WHAT YOU SHOULD DO ▸
Below are some records; find each line that carries the word "einfacher" and copy it.

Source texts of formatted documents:

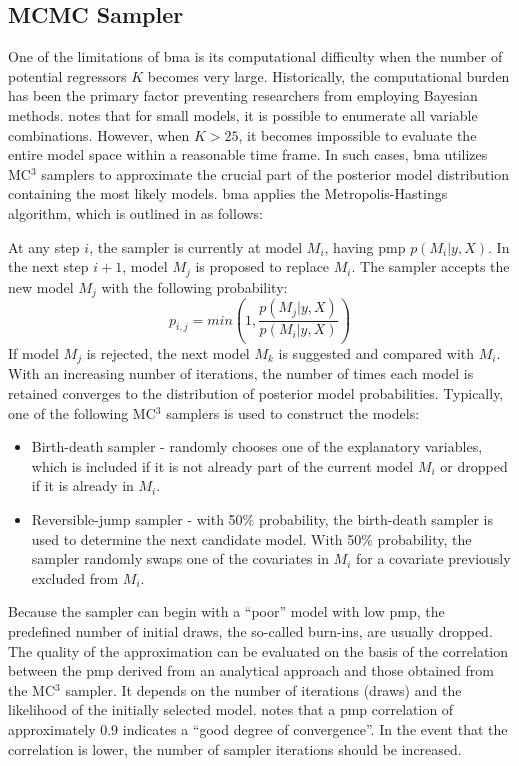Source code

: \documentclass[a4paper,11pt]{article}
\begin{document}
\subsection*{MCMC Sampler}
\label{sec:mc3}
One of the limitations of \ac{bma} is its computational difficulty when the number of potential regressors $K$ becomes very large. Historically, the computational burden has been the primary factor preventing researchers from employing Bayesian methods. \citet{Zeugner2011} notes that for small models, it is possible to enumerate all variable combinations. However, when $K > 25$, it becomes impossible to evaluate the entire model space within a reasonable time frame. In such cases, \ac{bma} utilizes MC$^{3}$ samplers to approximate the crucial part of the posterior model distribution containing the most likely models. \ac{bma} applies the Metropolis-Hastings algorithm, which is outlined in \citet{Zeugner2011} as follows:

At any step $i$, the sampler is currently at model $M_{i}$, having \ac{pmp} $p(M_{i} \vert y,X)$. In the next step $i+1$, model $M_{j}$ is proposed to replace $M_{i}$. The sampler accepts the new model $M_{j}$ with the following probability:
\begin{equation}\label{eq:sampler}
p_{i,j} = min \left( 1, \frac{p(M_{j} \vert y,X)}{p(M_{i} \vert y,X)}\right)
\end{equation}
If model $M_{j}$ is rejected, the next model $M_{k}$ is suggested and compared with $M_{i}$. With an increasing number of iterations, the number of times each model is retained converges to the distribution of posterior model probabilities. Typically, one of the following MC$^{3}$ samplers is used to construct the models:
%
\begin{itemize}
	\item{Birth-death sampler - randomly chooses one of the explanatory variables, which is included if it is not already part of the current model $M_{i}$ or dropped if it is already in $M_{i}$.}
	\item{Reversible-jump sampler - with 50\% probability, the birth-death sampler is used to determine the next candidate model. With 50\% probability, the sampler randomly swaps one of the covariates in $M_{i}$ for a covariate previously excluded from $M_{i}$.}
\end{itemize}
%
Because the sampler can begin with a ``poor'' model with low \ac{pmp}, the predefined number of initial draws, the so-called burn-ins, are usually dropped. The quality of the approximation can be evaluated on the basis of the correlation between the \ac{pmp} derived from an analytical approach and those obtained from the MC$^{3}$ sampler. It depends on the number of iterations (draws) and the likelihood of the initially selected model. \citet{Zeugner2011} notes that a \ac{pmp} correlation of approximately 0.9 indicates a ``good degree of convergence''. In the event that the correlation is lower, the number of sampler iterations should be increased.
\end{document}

---

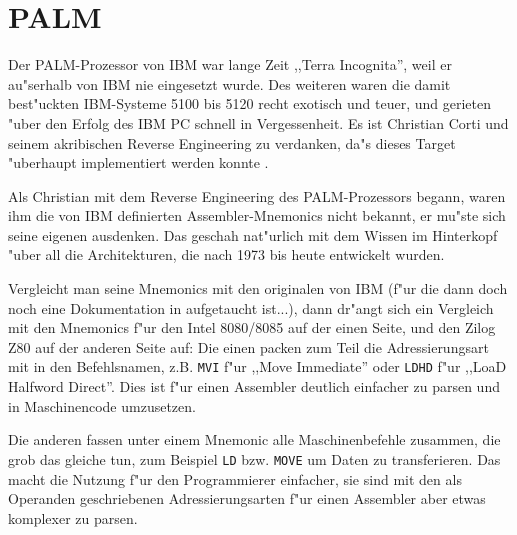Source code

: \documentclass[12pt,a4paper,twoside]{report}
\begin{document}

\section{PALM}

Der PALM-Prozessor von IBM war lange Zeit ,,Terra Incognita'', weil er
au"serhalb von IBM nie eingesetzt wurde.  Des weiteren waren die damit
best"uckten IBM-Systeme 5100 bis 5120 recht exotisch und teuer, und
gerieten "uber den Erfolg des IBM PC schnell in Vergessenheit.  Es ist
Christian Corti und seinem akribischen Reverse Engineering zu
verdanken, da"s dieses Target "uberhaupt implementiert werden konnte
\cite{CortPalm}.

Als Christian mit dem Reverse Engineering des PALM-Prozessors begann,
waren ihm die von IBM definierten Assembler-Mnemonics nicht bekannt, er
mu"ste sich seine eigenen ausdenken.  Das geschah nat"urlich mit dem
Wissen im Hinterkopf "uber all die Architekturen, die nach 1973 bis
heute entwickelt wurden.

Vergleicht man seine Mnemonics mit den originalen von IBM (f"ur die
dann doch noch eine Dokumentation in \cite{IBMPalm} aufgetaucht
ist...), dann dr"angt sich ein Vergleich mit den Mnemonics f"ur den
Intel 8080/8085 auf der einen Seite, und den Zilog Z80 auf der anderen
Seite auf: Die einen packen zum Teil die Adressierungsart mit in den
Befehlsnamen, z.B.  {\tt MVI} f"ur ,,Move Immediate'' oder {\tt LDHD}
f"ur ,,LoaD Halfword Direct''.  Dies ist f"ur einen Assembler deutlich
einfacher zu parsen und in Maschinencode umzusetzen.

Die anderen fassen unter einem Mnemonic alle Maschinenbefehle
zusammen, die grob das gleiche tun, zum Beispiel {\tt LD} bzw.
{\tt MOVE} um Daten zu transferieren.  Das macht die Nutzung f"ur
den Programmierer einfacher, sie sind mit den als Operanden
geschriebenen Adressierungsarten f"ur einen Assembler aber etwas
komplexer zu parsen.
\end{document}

...

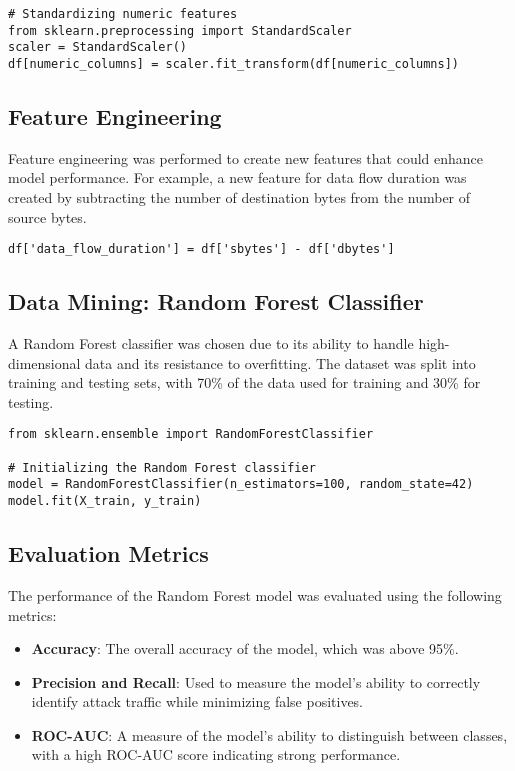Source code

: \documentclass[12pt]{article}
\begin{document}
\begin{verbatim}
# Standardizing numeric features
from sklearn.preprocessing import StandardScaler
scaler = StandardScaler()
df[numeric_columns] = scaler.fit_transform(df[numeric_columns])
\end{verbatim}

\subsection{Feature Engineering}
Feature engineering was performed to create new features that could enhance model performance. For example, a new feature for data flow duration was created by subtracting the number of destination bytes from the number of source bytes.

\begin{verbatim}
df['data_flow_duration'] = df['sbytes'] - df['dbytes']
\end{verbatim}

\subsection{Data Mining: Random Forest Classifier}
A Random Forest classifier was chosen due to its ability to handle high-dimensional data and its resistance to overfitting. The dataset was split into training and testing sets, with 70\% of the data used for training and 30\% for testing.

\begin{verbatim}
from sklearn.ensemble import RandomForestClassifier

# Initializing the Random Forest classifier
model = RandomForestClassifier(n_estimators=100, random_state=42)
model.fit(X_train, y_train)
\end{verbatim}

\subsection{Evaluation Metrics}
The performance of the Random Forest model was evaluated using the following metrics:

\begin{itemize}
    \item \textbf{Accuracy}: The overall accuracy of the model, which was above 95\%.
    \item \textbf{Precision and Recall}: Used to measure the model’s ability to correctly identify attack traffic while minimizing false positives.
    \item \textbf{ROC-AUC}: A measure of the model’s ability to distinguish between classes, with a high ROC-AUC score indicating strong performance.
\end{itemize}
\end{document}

WRITTEN RESPONSE ▸
einfacher zu parsen und in Maschinencode umzusetzen.
den Programmierer einfacher, sie sind mit den als Operanden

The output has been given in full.